(Saved entries)
=== Begin Enclosure ===
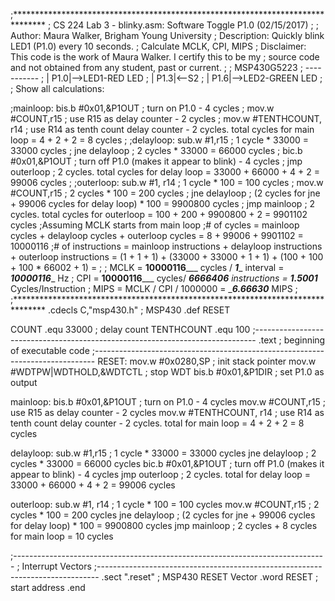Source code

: ;*******************************************************************************
;   CS 224 Lab 3 - blinky.asm: Software Toggle P1.0 (02/15/2017)
;
;        Author:  Maura Walker, Brigham Young University
;   Description:  Quickly blink LED1 (P1.0) every 10 seconds.
;                 Calculate MCLK, CPI, MIPS
;    Disclaimer:  This code is the work of Maura Walker.  I certify this to be my
;                 source code and not obtained from any student, past or current.
;
;             MSP430G5223
;             -----------
;            |       P1.0|-->LED1-RED LED
;            |       P1.3|<--S2
;            |       P1.6|-->LED2-GREEN LED
;
; Show all calculations:

;mainloop:   bis.b   #0x01,&P1OUT            ;    turn on P1.0 - 4 cycles
;            mov.w   #COUNT,r15              ;    use R15 as delay counter - 2 cycles
;            mov.w   #TENTHCOUNT, r14        ;    use R14 as tenth count delay counter - 2 cycles. total cycles for main loop = 4 + 2 + 2 = 8 cycles
;
;delayloop:  sub.w   #1,r15                  ;    1 cycle * 33000 = 33000 cycles
;            jne     delayloop               ;    2 cycles * 33000 = 66000 cycles
;            bic.b   #0x01,&P1OUT            ;    turn off P1.0 (makes it appear to blink) - 4 cycles
;            jmp     outerloop               ;    2 cycles. total cycles for delay loop = 33000 + 66000 + 4 + 2 = 99006 cycles
;
;outerloop:  sub.w   #1, r14                 ;    1 cycle * 100 = 100 cycles
;			mov.w   #COUNT,r15              ;    2 cycles * 100 = 200 cycles
;			jne     delayloop               ;    (2 cycles for jne + 99006 cycles for delay loop) * 100 = 9900800 cycles
;			jmp     mainloop                ;    2 cycles. total cycles for outerloop = 100 + 200 + 9900800 + 2 = 9901102 cycles
;Assuming MCLK starts from main loop
;# of cycles = mainloop cycles + delayloop cycles + outerloop cycles = 8 + 99006 + 9901102 = 10000116
;# of instructions = mainloop instructions + delayloop instructions + outerloop instructions = (1 + 1 + 1) + (33000 + 33000 + 1 + 1) + (100 + 100 + 100 * 66002 + 1) =
;
;   MCLK = __10000116_____ cycles / ___1____ interval = ___10000116____ Hz
;    CPI = __10000116_____ cycles/ ____6666406___ instructions = ___1.5001____ Cycles/Instruction
;   MIPS = MCLK / CPI / 1000000 = ____6.66630___ MIPS
;
;*******************************************************************************
           .cdecls  C,"msp430.h"            ; MSP430
           .def     RESET

COUNT      .equ     33000                     ; delay count
TENTHCOUNT .equ		100
;------------------------------------------------------------------------------
            .text                           ; beginning of executable code
;------------------------------------------------------------------------------
RESET:      mov.w   #0x0280,SP              ;    init stack pointer
            mov.w   #WDTPW|WDTHOLD,&WDTCTL  ;    stop WDT
            bis.b   #0x01,&P1DIR            ;    set P1.0 as output


mainloop:   bis.b   #0x01,&P1OUT            ;    turn on P1.0 - 4 cycles
            mov.w   #COUNT,r15              ;    use R15 as delay counter - 2 cycles
            mov.w   #TENTHCOUNT, r14        ;    use R14 as tenth count delay counter - 2 cycles. total for main loop = 4 + 2 + 2 = 8 cycles

delayloop:  sub.w   #1,r15                  ;    1 cycle * 33000 = 33000 cycles
            jne     delayloop               ;    2 cycles * 33000 = 66000 cycles
            bic.b   #0x01,&P1OUT            ;    turn off P1.0 (makes it appear to blink) - 4 cycles
            jmp     outerloop               ;    2 cycles. total for delay loop = 33000 + 66000 + 4 + 2 = 99006 cycles

outerloop:  sub.w   #1, r14                 ;    1 cycle * 100 = 100 cycles
			mov.w   #COUNT,r15              ;    2 cycles * 100 = 200 cycles
			jne     delayloop               ;    (2 cycles for jne + 99006 cycles for delay loop) * 100 = 9900800 cycles
			jmp     mainloop                ;    2 cycles + 8 cycles for main loop = 10 cycles



;------------------------------------------------------------------------------
;           Interrupt Vectors
;------------------------------------------------------------------------------
            .sect   ".reset"                ; MSP430 RESET Vector
            .word   RESET                   ; start address
            .end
=== End Enclosure ===
Return only the number of lines in the data that contain "from".

# Exercise answer:
2